_EXTRACTED ENTRIES:_
========================================================================

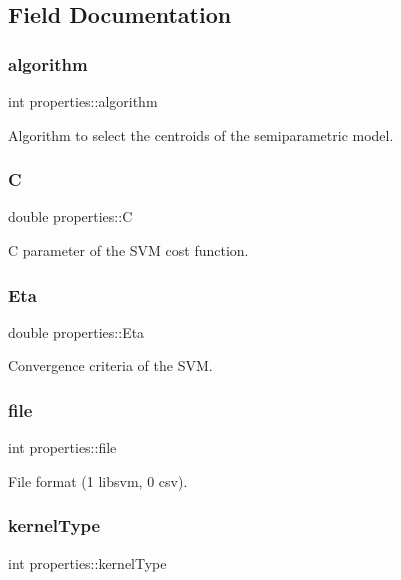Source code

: \subsection{Field Documentation}
\hypertarget{structproperties_aa0ba665a115d2e69811c694bc1af5096}{}\label{structproperties_aa0ba665a115d2e69811c694bc1af5096} 
\subsubsection{\texorpdfstring{algorithm}{algorithm}}
{\ttfamily int properties\+::algorithm}

Algorithm to select the centroids of the semiparametric model. \hypertarget{structproperties_a3b98814395b295db30f029e5e67ae9c9}{}\label{structproperties_a3b98814395b295db30f029e5e67ae9c9} 
\subsubsection{\texorpdfstring{C}{C}}
{\ttfamily double properties\+::C}

C parameter of the S\+VM cost function. \hypertarget{structproperties_abd91deb543a31a6a1f75892af7cf95c8}{}\label{structproperties_abd91deb543a31a6a1f75892af7cf95c8} 
\subsubsection{\texorpdfstring{Eta}{Eta}}
{\ttfamily double properties\+::\+Eta}

Convergence criteria of the S\+VM. \hypertarget{structproperties_a184d36a53db3e72b771bde8bd8e782f9}{}\label{structproperties_a184d36a53db3e72b771bde8bd8e782f9} 
\subsubsection{\texorpdfstring{file}{file}}
{\ttfamily int properties\+::file}

File format (1 libsvm, 0 csv). \hypertarget{structproperties_a2cb295bd30c81b5bec52b79e67106881}{}\label{structproperties_a2cb295bd30c81b5bec52b79e67106881} 
\subsubsection{\texorpdfstring{kernel\+Type}{kernelType}}
{\ttfamily int properties\+::kernel\+Type}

========================================================================

_WHAT TO WORK ON:_ Looking at the data above, how many lines hold the word "subsubsection"? Respond with the number alone.

_RESULT:_ 5